» **Records**

- Opening Delimiter -

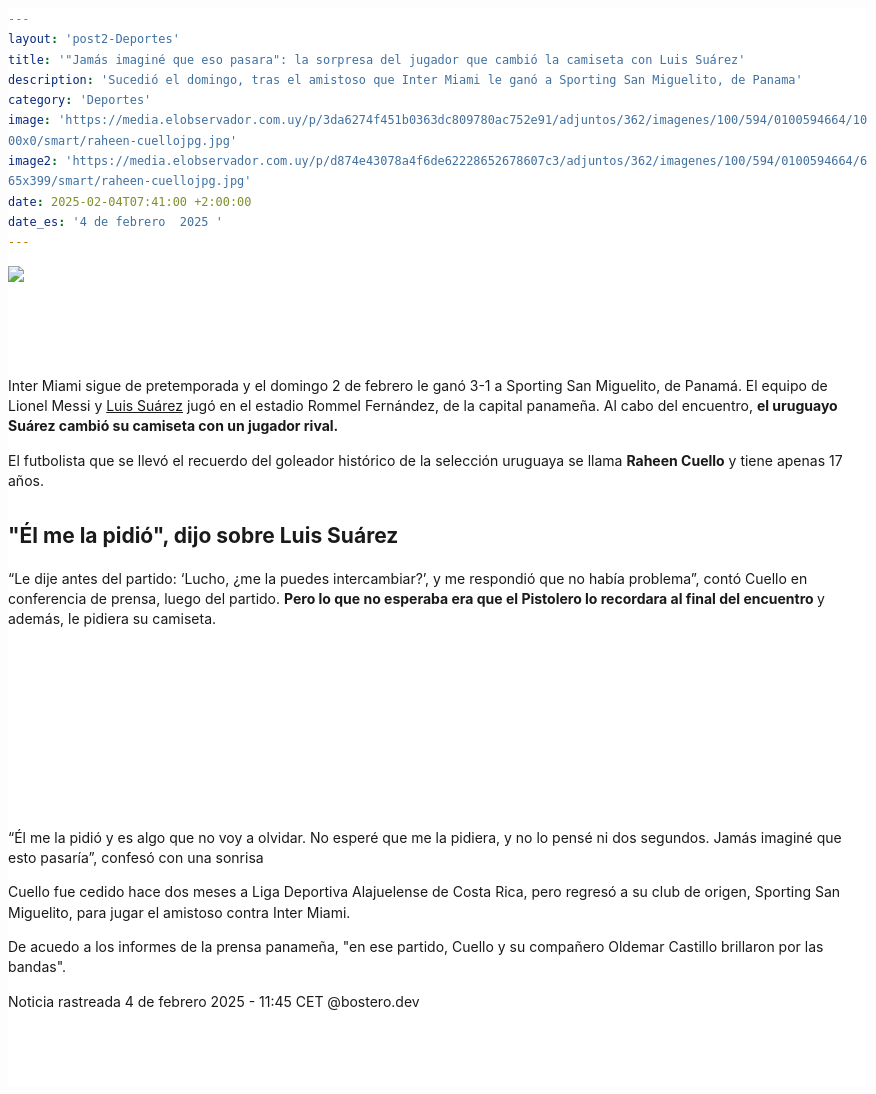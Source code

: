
 ```yaml
---
layout: 'post2-Deportes'
title: '"Jamás imaginé que eso pasara": la sorpresa del jugador que cambió la camiseta con Luis Suárez'
description: 'Sucedió el domingo, tras el amistoso que Inter Miami le ganó a Sporting San Miguelito, de Panama'
category: 'Deportes'
image: 'https://media.elobservador.com.uy/p/3da6274f451b0363dc809780ac752e91/adjuntos/362/imagenes/100/594/0100594664/1000x0/smart/raheen-cuellojpg.jpg'
image2: 'https://media.elobservador.com.uy/p/d874e43078a4f6de62228652678607c3/adjuntos/362/imagenes/100/594/0100594664/665x399/smart/raheen-cuellojpg.jpg'
date: 2025-02-04T07:41:00 +2:00:00
date_es: '4 de febrero  2025 '
---
```


<html>
<img style='width: 100%' src='{{ page.image | prepend: base.url }}'><div style='height: 75px'></div>
<p>Inter Miami sigue de pretemporada y el domingo 2 de febrero le ganó 3-1 a Sporting San Miguelito, de Panamá. El equipo de Lionel Messi y <a href="https://www.elobservador.com.uy/futbol-internacional/inter-miami-le-gano-san-miguelito-mira-la-gran-asistencia-luis-suarez-el-argentino-tadeo-allende-y-el-fanatismo-messi-los-panamenos-n5982986" rel="follow" target="_blank">Luis Suárez</a> jugó en el estadio Rommel Fernández, de la capital panameña. Al cabo del encuentro, <strong>el uruguayo Suárez cambió su camiseta con un jugador rival.</strong></p><p>El futbolista que se llevó el recuerdo del goleador histórico de la selección uruguaya se llama <strong>Raheen Cuello</strong> y tiene apenas 17 años.</p><h2>"Él me la pidió", dijo sobre Luis Suárez</h2><p>“Le dije antes del partido: ‘Lucho, ¿me la puedes intercambiar?’, y me respondió que no había problema”, contó Cuello en conferencia de prensa, luego del partido. <strong>Pero lo que no esperaba era que el Pistolero lo recordara al final del encuentro </strong>y además, le pidiera su camiseta.</p><div style='height: 75px;'></div><img alt="" data-td-src-property="https://media.elobservador.com.uy/p/279581b5d83f811f48cd959894f01e4b/adjuntos/362/imagenes/100/594/0100594665/1000x0/smart/raheen-cuelloojpg.jpg" height="undefined" id="615110-Libre-1923148229_embed" src="https://media.elobservador.com.uy/p/279581b5d83f811f48cd959894f01e4b/adjuntos/362/imagenes/100/594/0100594665/1000x0/smart/raheen-cuelloojpg.jpg" title="" width="100%"/><div style='height: 75px;'></div><p>“Él me la pidió y es algo que no voy a olvidar. No esperé que me la pidiera, y no lo pensé ni dos segundos. Jamás imaginé que esto pasaría”, confesó con una sonrisa</p><p> Cuello fue cedido hace dos meses a Liga Deportiva Alajuelense de Costa Rica, pero regresó a su club de origen, Sporting San Miguelito, para jugar el amistoso contra Inter Miami.</p><p>De acuedo a los informes de la prensa panameña, "en ese partido, Cuello y su compañero Oldemar Castillo brillaron por las bandas".</p><div class='info_rastreador text-muted'><p class='text-muted post-date-font mt-3 mb-2'>Noticia rastreada 4 de febrero  2025  -  11:45 CET @bostero.dev</p></div>
<div style='height: 60px;'></div>
</html>
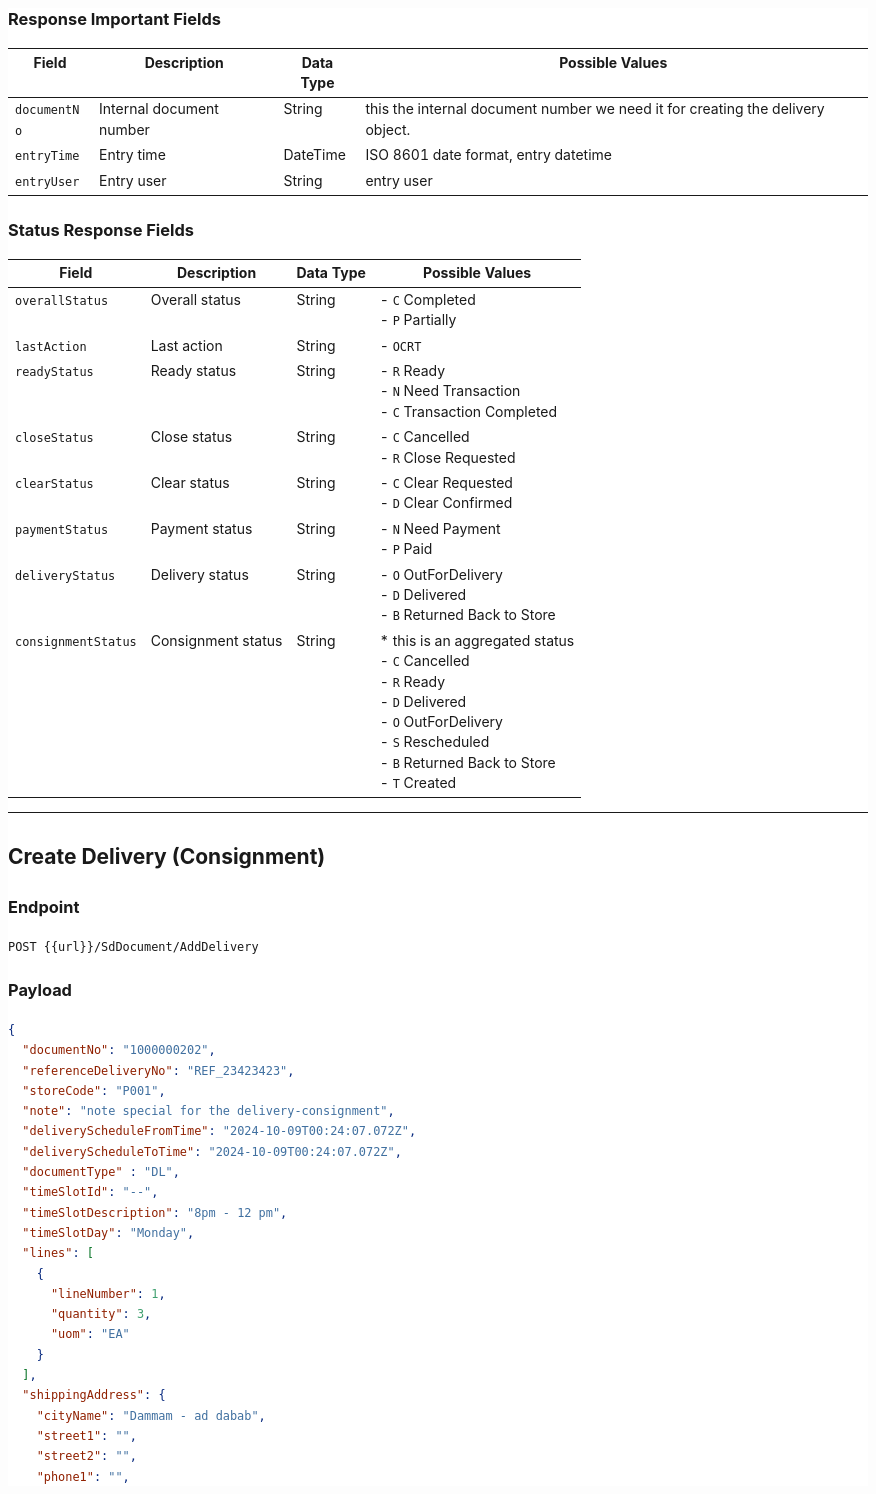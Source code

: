 ### Response Important Fields

| Field                | Description                                                      | Data Type | Possible Values                           |
|----------------------|------------------------------------------------------------------|-----------|-------------------------------------------|
| `documentNo`         | Internal document number    | String    | this the internal document number we need it for creating the delivery object.                 |
| `entryTime`          | Entry time                                                       | DateTime  | ISO 8601 date format, entry datetime                      |
| `entryUser`          | Entry user                                                       | String    | entry user                       |

### Status Response Fields

| Field                          | Description                                      | Data Type | Possible Values                           |
|--------------------------------|--------------------------------------------------|-----------|-------------------------------------------|
| `overallStatus`                | Overall status                                   | String    | - `C` Completed <br> - `P` Partially      |
| `lastAction`                   | Last action                                      | String    | - `OCRT` <br>                             |
| `readyStatus`                  | Ready status                                     | String    | - `R` Ready <br> - `N` Need Transaction <br> - `C` Transaction Completed |
| `closeStatus`                  | Close status                                     | String    | - `C` Cancelled <br> - `R` Close Requested  |
| `clearStatus`                  | Clear status                                     | String    | - `C` Clear Requested <br> - `D` Clear Confirmed                     |
| `paymentStatus`                | Payment status                                   | String    | - `N` Need Payment <br> - `P` Paid        |
| `deliveryStatus`               | Delivery status                                  | String    | - `O` OutForDelivery <br> - `D` Delivered  <br> - `B` Returned Back to Store    |
| `consignmentStatus`            | Consignment status                               | String    | * this is an aggregated status <br> - `C` Cancelled <br> - `R` Ready  <br> - `D` Delivered  <br> - `O` OutForDelivery <br> - `S` Rescheduled  <br> - `B` Returned Back to Store <br> - `T` Created |

-------

## Create Delivery (Consignment)

### Endpoint

```link
POST {{url}}/SdDocument/AddDelivery
```

### Payload

```json
{
  "documentNo": "1000000202",
  "referenceDeliveryNo": "REF_23423423",
  "storeCode": "P001",
  "note": "note special for the delivery-consignment",
  "deliveryScheduleFromTime": "2024-10-09T00:24:07.072Z",
  "deliveryScheduleToTime": "2024-10-09T00:24:07.072Z",
  "documentType" : "DL",
  "timeSlotId": "--",
  "timeSlotDescription": "8pm - 12 pm",
  "timeSlotDay": "Monday",
  "lines": [
    {
      "lineNumber": 1,
      "quantity": 3,
      "uom": "EA"
    }
  ],  
  "shippingAddress": {    
    "cityName": "Dammam - ad dabab",    
    "street1": "",
    "street2": "",
    "phone1": "",
```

- Closing Delimiter -

» **Assignment**
Lines containing the word "Cancelled" are to be located in the entries and copied.

» **Solution**
| `closeStatus`                  | Close status                                     | String    | - `C` Cancelled <br> - `R` Close Requested  |
| `consignmentStatus`            | Consignment status                               | String    | * this is an aggregated status <br> - `C` Cancelled <br> - `R` Ready  <br> - `D` Delivered  <br> - `O` OutForDelivery <br> - `S` Rescheduled  <br> - `B` Returned Back to Store <br> - `T` Created |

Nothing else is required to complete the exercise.